Why Syria’s Assad is still in power

By Ian Bremmer
April 4, 2012

We can’t afford to throw him out.

Last week, likely GOP presidential nominee Mitt Romney caused a tempest in a teapot when he told CNN that he thought the top U.S. geopolitical foe is Russia. President Obama’s White House seized on the comment, rebutting that al Qaeda is actually our top foe abroad. But if we look at the way American foreign policy has been enacted since the beginnings of the global crisis, it’s clear that America’s biggest opponent on the world stage is really itself.

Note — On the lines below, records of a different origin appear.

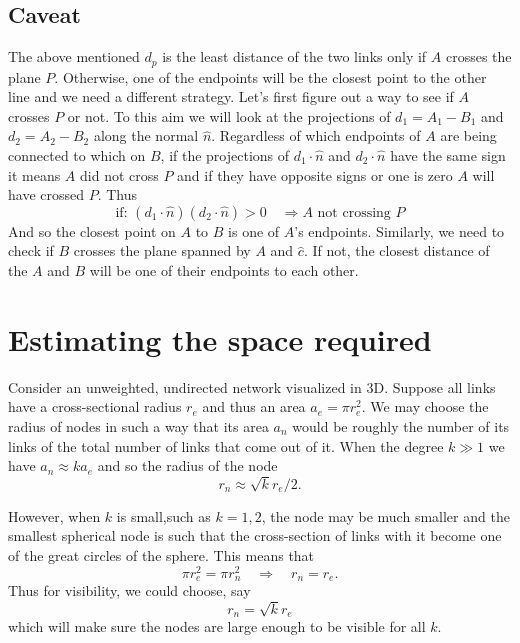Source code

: \documentclass[nofootinbib,preprint,floatfix,titlepage,superscriptaddress]{revtex4} %
\begin{document}
\subsection{Caveat}
The above mentioned $d_p$ is the least distance of the two links only if $A$ crosses the plane $P$. Otherwise, one of the endpoints will be the closest point to the other line and we need a different strategy. Let's first figure out a way to see if $A$ crosses $P$ or not. To this aim we will look at the projections of $d_1= A_1-B_1$ and $d_2 = A_2 - B_2$ along the normal $\hat{n} $. Regardless of which endpoints of $A$ are being connected to which on $B$, if the projections of $d_1\cdot \hat{n}$ and $d_2\cdot \hat{n} $ have the same sign it means $A$ did not cross $P$ and if they have opposite signs or one is zero $A$ will have crossed $P$. Thus  
\[\mbox{if: } (d_1\cdot \hat{n})(d_2\cdot \hat{n}) >0 \quad \Rightarrow  A\mbox{ not crossing }P\]
And so the closest point on $A$ to $B$ is one of $A$'s endpoints. Similarly, we need to check if $B$ crosses the plane spanned by $A$ and $\hat{c}$. If not, the closest distance of the $A$ and $B$ will be one of their endpoints to each other. 



\section{Estimating the space required}
Consider an unweighted, undirected network visualized in 3D.  
Suppose all links have a cross-sectional radius $ r_e$ and thus an area $a_e = \pi r_e^2$. We may choose the radius of nodes in such a way that its area $a_n$ would be roughly the number of its links  of the total number of links that come out of it. When the degree $k\gg 1$ we have $a_n \approx k a_e$ and so the radius of the node $$r_n \approx \sqrt{k}r_e/2.$$ 

However, when $k$ is small,such as $k =1,2$, the node may be much smaller and the smallest spherical node is such that the cross-section of links with it become one of the great circles of the sphere. This means that 
$$ \pi r_e^2 = \pi r_n^2  \quad \Rightarrow \quad  r_n = r_e.$$
Thus for visibility, we could choose, say 
$$r_n = \sqrt{k} r_e$$
which will make sure the nodes are large enough to be visible for all $k$. 
\end{document}
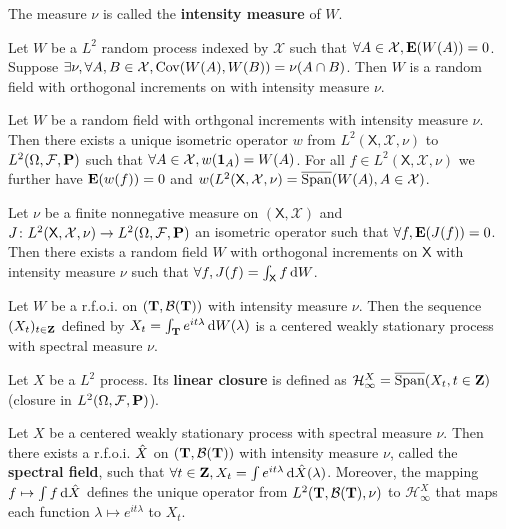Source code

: 	The measure $\nu$ is called the \textbf{intensity measure} of $W$.

	\begin{lem}
		Let $W$ be a $L^2$ random process indexed by $\mathcal{X}$ such that $\forall A \in \mathcal{X}, \mathbf{E}(W(A)) = 0$.
		Suppose $\exists \nu, \forall A,B \in \mathcal{X}, \operatorname{Cov}(W(A),W(B)) = \nu(A \cap B)$.
		Then $W$ is a random field with orthogonal increments on with intensity measure $\nu$.
	\end{lem}

	\begin{thm}
		Let $W$ be a random field with orthgonal increments with intensity measure $\nu$.
		Then there exists a unique isometric operator $w$ from $L^2(\mathsf{X},\mathcal{X},\nu)$ to $L^2(\Omega,\mathcal{F},\mathbf{P})$ such that $\forall A \in \mathcal{X}, w(\operatorname{\mathbf{1}}_A) = W(A)$.
		For all $f \in L^2(\mathsf{X},\mathcal{X},\nu)$ we further have $\mathbf{E}(w(f)) = 0$ and $w(L^2(\mathsf{X},\mathcal{X},\nu) = \overline{\operatorname{Span}}(W(A), A \in \mathcal{X})$.
	\end{thm}

	\begin{thm}
		Let $\nu$ be a finite nonnegative measure on $(\mathsf{X},\mathcal{X})$ and $J \colon L^2(\mathsf{X},\mathcal{X},\nu) \to L^2(\Omega,\mathcal{F},\mathbf{P})$ an isometric operator such that $\forall f, \mathbf{E}(J(f)) = 0$.
		Then there exists a random field $W$ with orthogonal increments on $\mathsf{X}$ with intensity measure $\nu$ such that $\forall f, J(f) = \int_{\mathsf{X}} f \mathop{}\mathopen{}\mathrm{d} W$.
	\end{thm}

	\begin{pop}
		Let $W$ be a r.f.o.i. on $(\mathbf{T},\mathcal{B}(\mathbf{T}))$ with intensity measure $\nu$.
		Then the sequence $(X_t)_{t \in \mathbf{Z}}$ defined by $X_t = \int_{\mathbf{T}} e^{it \lambda} \mathop{}\mathopen{}\mathrm{d} W(\lambda)$ is a centered weakly stationary process with spectral measure $\nu$.
	\end{pop}

	\begin{defn}
		Let $X$ be a $L^2$ process.
		Its \textbf{linear closure} is defined as $\mathcal{H}_{\infty}^X = \overline{\operatorname{Span}}(X_t, t \in \mathbf{Z})$ (closure in $L^2(\Omega,\mathcal{F},\mathbf{P})$).
	\end{defn}

	\begin{thm}
		Let $X$ be a centered weakly stationary process with spectral measure $\nu$.
		Then there exists a r.f.o.i. $\Hat{X}$ on $(\mathbf{T},\mathcal{B}(\mathbf{T}))$ with intensity measure $\nu$, called the \textbf{spectral field}, such that $\forall t \in \mathbf{Z}, X_t = \int e^{it \lambda} \mathop{}\mathopen{}\mathrm{d} \Hat{X}(\lambda)$.
		Moreover, the mapping $f \mapsto \int f \mathop{}\mathopen{}\mathrm{d} \Hat{X}$ defines the unique operator from $L^2(\mathbf{T},\mathcal{B}(\mathbf{T}),\nu)$ to $\mathcal{H}_{\infty}^X$ that maps each function $\lambda \mapsto e^{it \lambda}$ to $X_t$.
	\end{thm}


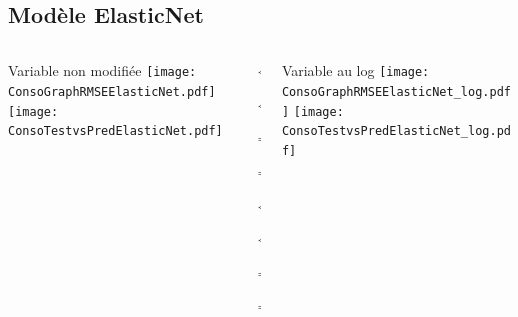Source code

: \documentclass[8pt,aspectratio=169,hyperref={unicode=true}]{beamer}
\begin{document}
\subsection{Modèle ElasticNet}
\begin{frame}{\insertsubsection}
  \begin{columns}[t]
    \begin{column}{.31\textwidth}
      \centering Variable non modifiée
      \texttt{[image: ConsoGraphRMSEElasticNet.pdf]}
      \texttt{[image: ConsoTestvsPredElasticNet.pdf]}
    \end{column}
    \begin{column}{.38\textwidth}
      $\Longleftarrow$

      {\footnotesize
          }

      $\Longleftarrow$

      \raggedleft
      $\Longrightarrow$

      {\footnotesize
          }

      $\Longrightarrow$

      \vspace{1cm}

      \raggedright
      $\Longleftarrow$
      {\scriptsize
          }

      $\Longleftarrow$

      \raggedleft
      $\Longrightarrow$

      {\scriptsize
          
        }

      $\Longrightarrow$
    \end{column}
    \begin{column}{.31\textwidth}
      \centering Variable au log
      \texttt{[image: ConsoGraphRMSEElasticNet\_log.pdf]}
      \texttt{[image: ConsoTestvsPredElasticNet\_log.pdf]}
    \end{column}
  \end{columns}
\end{frame}
\end{document}
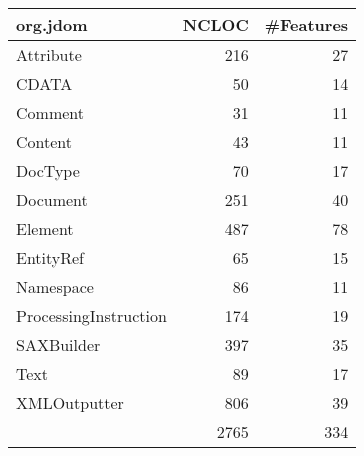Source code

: \begin{tabular}{|l|r|r|}\hline
org.jdom & NCLOC & \#Features\\\hline\hline
Attribute & 216 & 27\\\hline
CDATA & 50 & 14\\\hline
Comment & 31 & 11\\\hline
Content & 43 & 11\\\hline
DocType & 70 & 17\\\hline
Document & 251 & 40\\\hline
Element & 487 & 78\\\hline
EntityRef & 65 & 15\\\hline
Namespace & 86 & 11\\\hline
ProcessingInstruction & 174 & 19\\\hline
SAXBuilder & 397 & 35\\\hline
Text & 89 & 17\\\hline
XMLOutputter & 806 & 39\\\hline
\hline
 & 2765 & 334\\\hline
\end{tabular}
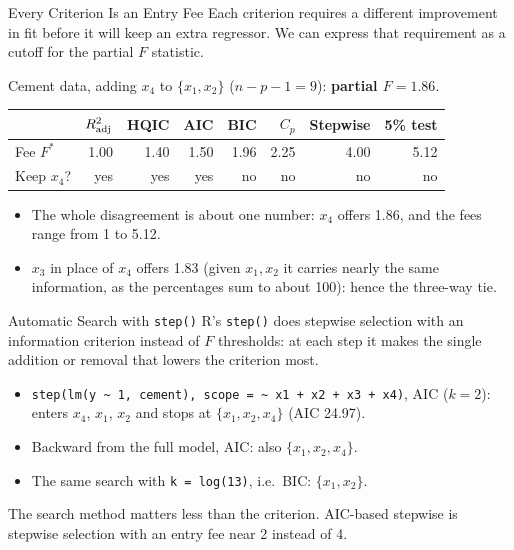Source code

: \begin{frame}{Every Criterion Is an Entry Fee}
    \small
    Each criterion requires a different improvement in fit before it will keep an extra regressor. We can express that requirement as a cutoff for the partial $F$ statistic.


    Cement data, adding $x_4$ to $\{x_1,x_2\}$ ($n-p-1=9$): \textbf{partial $F=1.86$}.
    \begin{center}
        \footnotesize
        \begin{tabular}{lrrrrrrr}
            \toprule
            & $R^2_{\mathrm{adj}}$ & HQIC & AIC & BIC & $C_p$ & Stepwise & 5\% test \\
            \midrule
            Fee $F^*$ & 1.00 & 1.40 & 1.50 & 1.96 & 2.25 & 4.00 & 5.12 \\
            Keep $x_4$? & yes & yes & yes & no & no & no & no \\
            \bottomrule
        \end{tabular}
    \end{center}
    \begin{itemize}
        \item The whole disagreement is about one number: $x_4$ offers 1.86, and the fees range from 1 to 5.12.
        \item $x_3$ in place of $x_4$ offers 1.83 (given $x_1,x_2$ it carries nearly the same information, as the percentages sum to about 100): hence the three-way tie.
    \end{itemize}
\end{frame}


\begin{frame}{Automatic Search with \texttt{step()}}
    R's \texttt{step()} does stepwise selection with an information criterion instead of $F$ thresholds: at each step it makes the single addition or removal that lowers the criterion most.
    \svspace{0.3em}
    \begin{itemize}
        \item \texttt{step(lm(y \textasciitilde{} 1, cement), scope = \textasciitilde{} x1 + x2 + x3 + x4)}, AIC ($k=2$): enters $x_4$, $x_1$, $x_2$ and stops at $\{x_1,x_2,x_4\}$ (AIC 24.97).
        \item Backward from the full model, AIC: also $\{x_1,x_2,x_4\}$.
        \item The same search with \texttt{k = log(13)}, i.e.\ BIC: $\{x_1,x_2\}$.
    \end{itemize}
    \svspace{0.3em}
    The search method matters less than the criterion. AIC-based stepwise is stepwise selection with an entry fee near 2 instead of 4.
\end{frame}


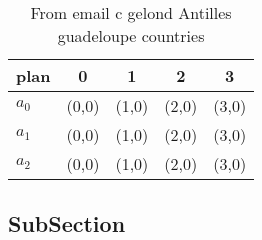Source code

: \documentclass[a4paper]{article}
\begin{document}
\begin{table}
\begin{adjustbox}{width=0.6\columnwidth}
\begin{tabular}{|l|l|l|l|l|}
\hline
\textbf{plan} & \multicolumn{1}{c|}{\textbf{0}} & \multicolumn{1}{c|}{\textbf{1}} & \multicolumn{1}{c|}{\textbf{2}} & \multicolumn{1}{c|}{\textbf{3}} \\ \hline
\textbf{$a_0$}  & (0,0) & (1,0) & (2,0) & (3,0) \\ \hline
\textbf{$a_1$}  & (0,0) & (1,0) & (2,0) & (3,0) \\ \hline
\textbf{$a_2$}  & (0,0) & (1,0) & (2,0) & (3,0) \\ \hline
\end{tabular}
\end{adjustbox}
\caption{From email c gelond Antilles guadeloupe countries
}
\end{table}

\subsection{SubSection}
\end{document}
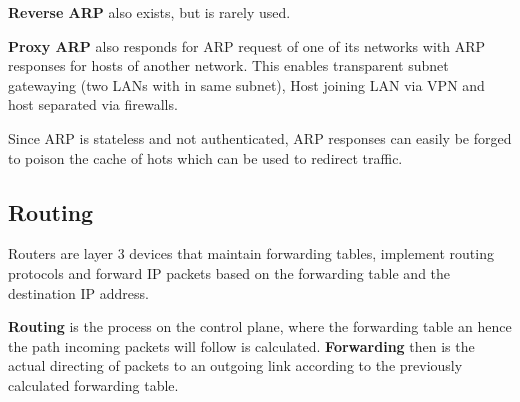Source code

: \textbf{Reverse ARP} also exists, but is rarely used.

\textbf{Proxy ARP} also responds for ARP request of one of its networks with ARP responses for hosts of another network.
This enables transparent subnet gatewaying (two LANs with in same subnet), Host joining LAN via VPN and host separated via firewalls.
\vspace{5pt}

Since ARP is stateless and not authenticated, ARP responses can easily be forged to poison the cache of hots which can be used to redirect traffic.

\subsection{Routing}
Routers are layer 3 devices that maintain forwarding tables, implement routing protocols and forward IP packets based on the forwarding table and the destination IP address.

\textbf{Routing} is the process on the control plane, where the forwarding table an hence the path incoming packets will follow is calculated.
\textbf{Forwarding} then is the actual directing of packets to an outgoing link according to the previously calculated forwarding table.
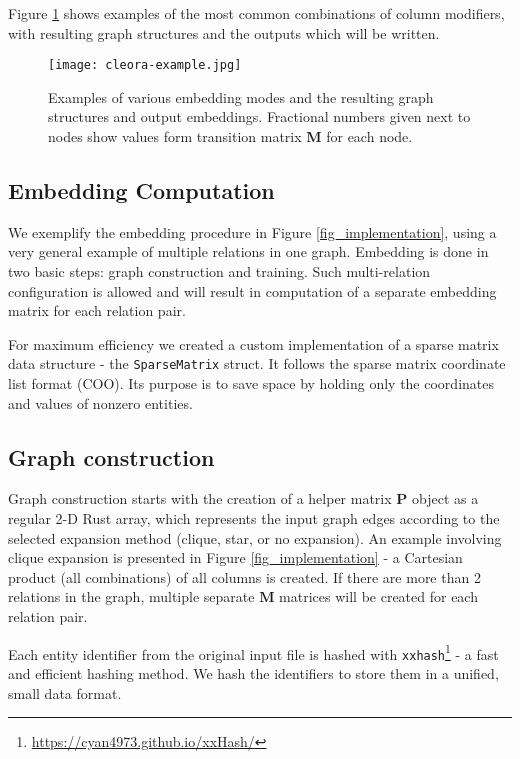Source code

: \documentclass{IEEEtran}
\begin{document}
Figure \ref{fig_cleora-example} shows examples of the most common combinations of column modifiers, with resulting graph structures and the outputs which will be written.

\begin{figure}\centering
\texttt{[image: cleora-example.jpg]}
\caption{Examples of various embedding modes and the resulting graph structures and output embeddings. Fractional numbers given next to nodes show values form transition matrix \textbf{M} for each node.}
\label{fig_cleora-example}
\end{figure}



\subsection{Embedding Computation}
We exemplify the embedding procedure in Figure \ref{fig_implementation}, using a very general example of multiple relations in one graph. Embedding is done in two basic steps: graph construction and training. Such multi-relation configuration is allowed and will result in computation of a separate embedding matrix for each relation pair.

For maximum efficiency we created a custom implementation of a sparse matrix data structure - the \texttt{SparseMatrix} struct. It follows the sparse matrix coordinate list format (COO). Its purpose is to save space by holding only the coordinates and values of nonzero entities.



\subsection{Graph construction} 
Graph construction starts with the creation of a helper matrix $\textbf{P}$ object as a regular 2-D Rust array, which represents the input graph edges  according to the selected expansion method (clique, star, or no expansion). An example involving clique expansion is presented in Figure \ref{fig_implementation} - a Cartesian product (all combinations) of all columns is created. If there are more than 2 relations in the graph, multiple separate $\textbf{M}$ matrices will be created for each relation pair. 

Each entity identifier from the original input file is hashed with \texttt{xxhash}\footnote{\url{https://cyan4973.github.io/xxHash/}} - a fast and efficient hashing method. We hash the identifiers to store them in a unified, small data format.
\end{document}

Take what’s going on in Syria as the most recent example. That country’s leader, Bashar al-Assad, continues to tease the world’s diplomats by claiming to want peace for his people, yet he cracks down with unfettered abandon on their protests against his oppressive regime. Having just agreed to yet another peace plan, a troop withdrawal by Apr. 10, it’s clear he’ll find some way around his latest bargain, as he always has. What’s even more shocking is that the peace deal, negotiated by Kofi Annan, did not even call for Assad to leave power, which to outside eyes seems like a precondition for any sort of success. And the absence of the demand that Assad go is squarely due to the U.S.’s refusal to back it up with the sort of severe consequences it used to dole out: military strikes, preemptive wars and overwhelming use of force. For the U.S., at least for now, those days are over. And Washington won’t make foreign policy promises it can’t or doesn’t intend to keep.

After all, consider the fall of Gaddafi in Libya. Here was a decades-long enemy of the U.S. whose people rose up against him in a huge insurgency. His people lived in a backward state while he enriched himself with billions of stolen dollars. To borrow a phrase, the case for his deposal was a slam-dunk. Yet even this most climactic act of the Arab Spring did not draw out a single ground-troop commitment from the Obama administration. The U.S., in fact, only ran about 10 percent of the total NATO bombing runs over Libya – not exactly the type of campaign the U.S. military is used to making against brutal dictators with bad reputations who antagonize it.

So what’s changed? Well, first it’s worth noting that while Libya was a lost cause, Syria has been a pawn in a larger proxy war in the Middle East being fought in the U.N. Security Council chambers, with Russia and China blocking every U.S. move to force Assad out. Second, even though the Gulf Coordinating Council is eager for U.S. help in Syria (and with containing Iran, and all its other problems), there is obviously fatigue over the amount of blood and treasure that’s been committed to the region by the country over the years, one that Obama is sensitive to. He’s going to support the GCC, but he’s not going to fight its battles unless the American interests in them are great and unmistakable.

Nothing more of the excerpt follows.